AuthorO'Toole, Randal

THE FOREST SERVICE'S CATCH - 22

At the end of a Forest Service road in the middle of California's Sequoia National Forest, I found ground zero. Nearly all the trees on a 30-acre hillside had been "clear-cut" and dragged away. Stumps as large as dinner tables littered the landscape; soil eroded into a stream, which, newly exposed to the sun, was filling with thick green algae that smothered other aquatic life. Though the trees had been cut two years before my visit, almost no new plants were growing in the parched dirt.

But not all the trees were gone. Scattered among the stumps stood a few lonely giants, some larger at the base than an average-size living room and taller than a 20-story building. Many of these sequoia trees were over 2,000 years old. They looked strangely vulnerable in that scarred brown wasteland.

That was the environmental impact of the "Longsaddle" timber sale. Its financial impact? It cost the taxpayers $101,000. The Forest Service supervisor in charge of the sale told me he was "particularly proud" of it. Why? Under the laws governing the Forest Service budget, losing money by destroying the landscape is the surest way to earn money to improve the landscape. A bias in the law toward timber sales encourages managers to sell off acres of their trees to bring in revenue for other forest programs. Simply put, the supervisor felt that he had to destroy Longsaddle in order to save it.

Although the most famous giant sequoia trees stand in Sequoia National Park, the Forest Service actually has more acres of sequoia groves in the Sequoia National Forest. There, 2,000 trees meet the Forest Service's definition of "museum-quality" - more than eight feet in diameter near the base. It is a longstanding forest policy to preserve those trees.

But in the 1980s "preservation" took on new meaning - as did some other words. In a practice called "sequoia grove enhancement," forest managers began selling off all non-museum-quality trees in the giant sequoia groves. When the Sierra Club objected to enhancement, the Forest Service pointed out that in a natural setting, sequoias "are virtually hidden from sight by other trees." The Service argued that Sierra Club members were "simply imposing their values on others" in objecting to turning sequoias groves into moonscapes.

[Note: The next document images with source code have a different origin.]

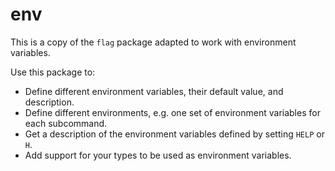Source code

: env
===

This is a copy of the `flag` package adapted to work with environment variables.

Use this package to:

- Define different environment variables, their default value, and description.
- Define different environments, e.g. one set of environment variables for each
  subcommand.
- Get a description of the environment variables defined by setting `HELP` or
  `H`.
- Add support for your types to be used as environment variables.
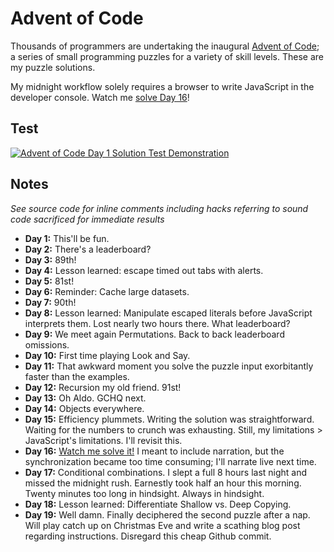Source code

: # Advent of Code

Thousands of programmers are undertaking the inaugural [Advent of Code](http://adventofcode.com/about); a series of small programming puzzles for a variety of skill levels. These are my puzzle solutions.

My midnight workflow solely requires a browser to write JavaScript in the developer console. Watch me [solve Day 16](https://youtu.be/QegR6FVZaXM)!

## Test

[![Advent of Code Day 1 Solution Test Demonstration](http://i.imgur.com/4Vjj5lC.gif "Advent of Code Day 1 Solution Test Demonstration")](https://youtu.be/NdhpbGZIrVk)

## Notes

*See source code for inline comments including hacks referring to sound code sacrificed for immediate results*

- **Day 1:** This'll be fun.
- **Day 2:** There's a leaderboard?
- **Day 3:** 89th!
- **Day 4:** Lesson learned: escape timed out tabs with alerts.
- **Day 5:** 81st!
- **Day 6:** Reminder: Cache large datasets.
- **Day 7:** 90th!
- **Day 8:** Lesson learned: Manipulate escaped literals before JavaScript interprets them. Lost nearly two hours there. What leaderboard?
- **Day 9:** We meet again Permutations. Back to back leaderboard omissions.
- **Day 10:** First time playing Look and Say.
- **Day 11:** That awkward moment you solve the puzzle input exorbitantly faster than the examples.
- **Day 12:** Recursion my old friend. 91st!
- **Day 13:** Oh Aldo. GCHQ next.
- **Day 14:** Objects everywhere.
- **Day 15:** Efficiency plummets. Writing the solution was straightforward. Waiting for the numbers to crunch was exhausting. Still, my limitations > JavaScript's limitations. I'll revisit this.
- **Day 16:** [Watch me solve it!](https://youtu.be/QegR6FVZaXM) I meant to include narration, but the synchronization became too time consuming; I'll narrate live next time.
- **Day 17:** Conditional combinations. I slept a full 8 hours last night and missed the midnight rush. Earnestly took half an hour this morning. Twenty minutes too long in hindsight. Always in hindsight.
- **Day 18:** Lesson learned: Differentiate Shallow vs. Deep Copying.
- **Day 19:** Well damn. Finally deciphered the second puzzle after a nap. Will play catch up on Christmas Eve and write a scathing blog post regarding instructions. Disregard this cheap Github commit.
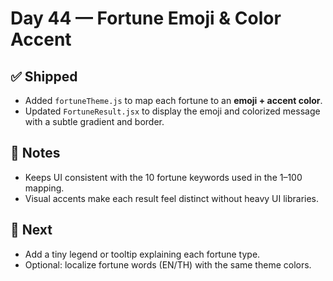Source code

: # Day 44 — Fortune Emoji & Color Accent

## ✅ Shipped
- Added `fortuneTheme.js` to map each fortune to an **emoji + accent color**.
- Updated `FortuneResult.jsx` to display the emoji and colorized message with a subtle gradient and border.

## 🧠 Notes
- Keeps UI consistent with the 10 fortune keywords used in the 1–100 mapping.
- Visual accents make each result feel distinct without heavy UI libraries.

## 🎯 Next
- Add a tiny legend or tooltip explaining each fortune type.
- Optional: localize fortune words (EN/TH) with the same theme colors.
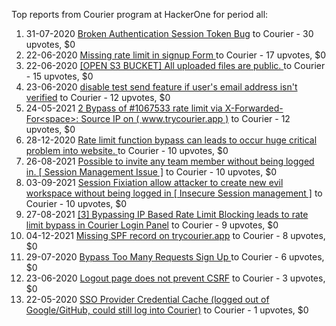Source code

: Top reports from Courier program at HackerOne for period all:

1. 31-07-2020 [Broken Authentication Session Token Bug](https://hackerone.com/reports/948345) to Courier - 30 upvotes, $0
2. 22-06-2020 [Missing rate limit in signup Form ](https://hackerone.com/reports/905692) to Courier - 17 upvotes, $0
3. 22-06-2020 [[OPEN S3 BUCKET] All uploaded files are public. ](https://hackerone.com/reports/905641) to Courier - 15 upvotes, $0
4. 23-06-2020 [disable test send feature if user's email address isn't verified](https://hackerone.com/reports/906226) to Courier - 12 upvotes, $0
5. 24-05-2021 [2 Bypass of  #1067533 rate limit via X-Forwarded-For\<space\>: Source IP on ( www.trycourier.app )](https://hackerone.com/reports/1206777) to Courier - 12 upvotes, $0
6. 28-12-2020 [Rate limit function bypass can leads to occur huge critical problem into website. ](https://hackerone.com/reports/1067533) to Courier - 10 upvotes, $0
7. 26-08-2021 [Possible to invite any team member without being logged in. [ Session Management Issue ]](https://hackerone.com/reports/1319892) to Courier - 10 upvotes, $0
8. 03-09-2021 [Session Fixiation allow attacker to create new evil workspace without being logged in [ Insecure Session management  ]](https://hackerone.com/reports/1329434) to Courier - 10 upvotes, $0
9. 27-08-2021 [[3] Bypassing IP Based Rate Limit Blocking leads to rate limit bypass in Courier Login Panel](https://hackerone.com/reports/1320976) to Courier - 9 upvotes, $0
10. 04-12-2021 [Missing SPF record on trycourier.app](https://hackerone.com/reports/1416701) to Courier - 8 upvotes, $0
11. 29-07-2020 [Bypass Too Many Requests Sign Up ](https://hackerone.com/reports/947349) to Courier - 6 upvotes, $0
12. 23-06-2020 [Logout page does not prevent CSRF](https://hackerone.com/reports/905831) to Courier - 3 upvotes, $0
13. 22-05-2020 [SSO Provider Credential Cache (logged out of Google/GitHub, could still log into Courier)](https://hackerone.com/reports/880730) to Courier - 1 upvotes, $0
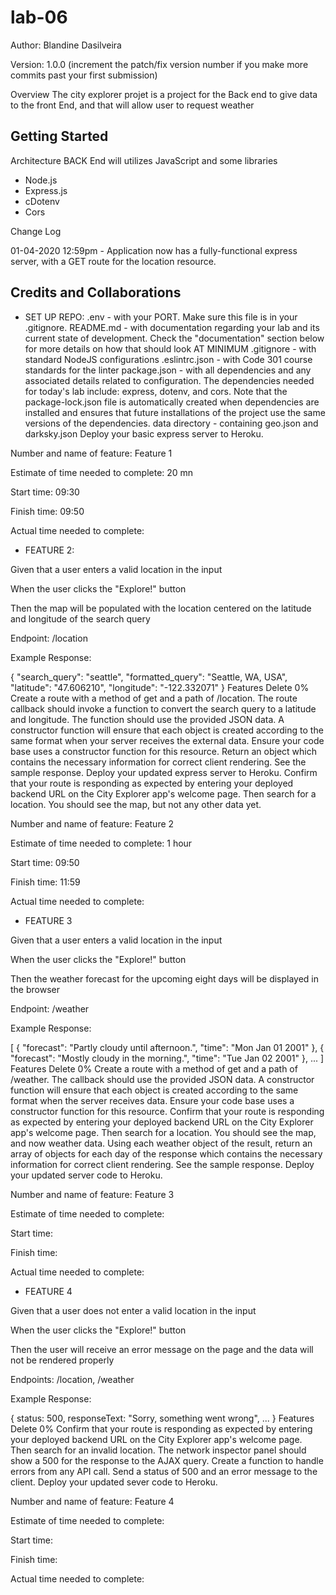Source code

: # lab-06

Author: Blandine Dasilveira

Version: 1.0.0 (increment the patch/fix version number if you make more commits past your first submission)

 Overview
The city explorer projet is a project for the Back end to give data to the front End, and that will allow user to request weather

## Getting Started
<!-- What are the steps that a user must take in order to build this app on their own machine and get it running? -->

Architecture
BACK End will utilizes JavaScript and some libraries
- Node.js
- Express.js
- cDotenv
- Cors

Change Log

01-04-2020 12:59pm - Application now has a fully-functional express server, with a GET route for the location resource.

## Credits and Collaborations
<!-- Give credit (and a link) to other people or resources that helped you build this application. -->


- SET UP REPO:
.env - with your PORT. Make sure this file is in your .gitignore.
README.md - with documentation regarding your lab and its current state of development. Check the "documentation" section below for more details on how that should look AT MINIMUM
.gitignore - with standard NodeJS configurations
.eslintrc.json - with Code 301 course standards for the linter
package.json - with all dependencies and any associated details related to configuration. The dependencies needed for today's lab include: express, dotenv, and cors.
Note that the package-lock.json file is automatically created when dependencies are installed and ensures that future installations of the project use the same versions of the dependencies.
data directory - containing geo.json and darksky.json
Deploy your basic express server to Heroku.

Number and name of feature: Feature 1

Estimate of time needed to complete: 20 mn

Start time: 09:30

Finish time: 09:50

Actual time needed to complete: 

- FEATURE 2:

Given that a user enters a valid location in the input

When the user clicks the "Explore!" button

Then the map will be populated with the location centered on the latitude and longitude of the search query

Endpoint:
/location

Example Response:

{
  "search_query": "seattle",
  "formatted_query": "Seattle, WA, USA",
  "latitude": "47.606210",
  "longitude": "-122.332071"
}
Features
Delete
0%
Create a route with a method of get and a path of /location. The route callback should invoke a function to convert the search query to a latitude and longitude. The function should use the provided JSON data.
A constructor function will ensure that each object is created according to the same format when your server receives the external data. Ensure your code base uses a constructor function for this resource.
Return an object which contains the necessary information for correct client rendering. See the sample response.
Deploy your updated express server to Heroku.
Confirm that your route is responding as expected by entering your deployed backend URL on the City Explorer app's welcome page. Then search for a location. You should see the map, but not any other data yet.

Number and name of feature: Feature 2

Estimate of time needed to complete: 1 hour

Start time: 09:50

Finish time: 11:59

Actual time needed to complete: 

- FEATURE 3

Given that a user enters a valid location in the input

When the user clicks the "Explore!" button

Then the weather forecast for the upcoming eight days will be displayed in the browser

Endpoint:
/weather

Example Response:

[
  {
    "forecast": "Partly cloudy until afternoon.",
    "time": "Mon Jan 01 2001"
  },
  {
    "forecast": "Mostly cloudy in the morning.",
    "time": "Tue Jan 02 2001"
  },
  ...
]
Features
Delete
0%
Create a route with a method of get and a path of /weather. The callback should use the provided JSON data.
A constructor function will ensure that each object is created according to the same format when the server receives data. Ensure your code base uses a constructor function for this resource.
Confirm that your route is responding as expected by entering your deployed backend URL on the City Explorer app's welcome page. Then search for a location. You should see the map, and now weather data.
Using each weather object of the result, return an array of objects for each day of the response which contains the necessary information for correct client rendering. See the sample response.
Deploy your updated server code to Heroku.

Number and name of feature: Feature 3

Estimate of time needed to complete: 

Start time: 

Finish time: 

Actual time needed to complete: 


- FEATURE 4

Given that a user does not enter a valid location in the input

When the user clicks the "Explore!" button

Then the user will receive an error message on the page and the data will not be rendered properly

Endpoints:
/location, /weather

Example Response:

{
  status: 500,
  responseText: "Sorry, something went wrong",
  ...
}
Features
Delete
0%
Confirm that your route is responding as expected by entering your deployed backend URL on the City Explorer app's welcome page. Then search for an invalid location. The network inspector panel should show a 500 for the response to the AJAX query.
Create a function to handle errors from any API call.
Send a status of 500 and an error message to the client.
Deploy your updated sever code to Heroku.



Number and name of feature: Feature 4

Estimate of time needed to complete: 

Start time: 

Finish time: 

Actual time needed to complete: 

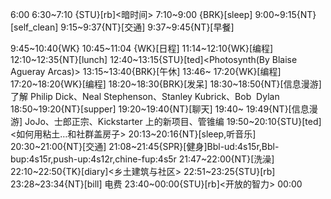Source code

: 
6:00
6:30~7:10 {STU}[rb]<暗时间>
7:10~9:00 {BRK}[sleep]
9:00~9:15{NT}[self_clean]
9:15~9:37{NT}[交通]
9:37~9:45{NT}[早餐]

9:45~10:40{WK}<WA>
10:45~11:04 {WK}[日程]
11:14~12:10{WK}[编程]<life-time-tracker>
12:10~12:35{NT}[lunch]
12:40~13:15{STU}[ted]<Photosynth(By Blaise Agueray Arcas)>
13:15~13:40{BRK}[午休]
13:46~ 17:20{WK}[编程]<life-time-tracker>
17:20~18:20{WK}[编程]<WA>
18:20~18:30{BRK}[发呆]
18:30~18:50{NT}[信息漫游]了解 Philip Dick、Neal Stephenson、Stanley Kubrick、Bob  Dylan
18:50~19:20{NT}[supper]
19:20~19:40{NT}[聊天]
19:40~ 19:49{NT}[信息漫游] JoJo、士郎正宗、Kickstarter 上的新项目、管锥编
19:50~20:10{STU}[ted]<如何用粘土…和社群盖房子>
20:13~20:16{NT}[sleep,听音乐]
20:30~21:00{NT}[交通]
21:08~21:45{SPR}[健身]Bbl-ud:4s15r,Bbl-bup:4s15r,push-up:4s12r,chine-fup:4s5r
21:47~22:00{NT}[洗澡]
22:10~22:50{TK}[diary]<乡土建筑与社区>
22:51~23:25{STU}[rb]<human javascript>
23:28~23:34{NT}[bill] 电费
23:40~00:00{STU}[rb]<开放的智力>
00:00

Though a 1988 court injunction has temporarily barred them from doing so, Forest Service officials say they want eventually to "enhance" 70 percent of the groves in the Sequoia National Forest. They argue that the procedure protects old giant sequoia trees from fire and promotes growth of new ones. It just so happens that it will also bolster the forest budget.

Nathan Stephenson, a National Park Service ecologist who received his Ph.D. studying giant sequoias, says there's no reason we should be missing whole forests for a handful of trees. He argues that protection from fire "is almost certainly unnecessary." In fact, fire is vital to the life cycle of sequoias and actually promotes reforestation. The thick bark of the sequoia...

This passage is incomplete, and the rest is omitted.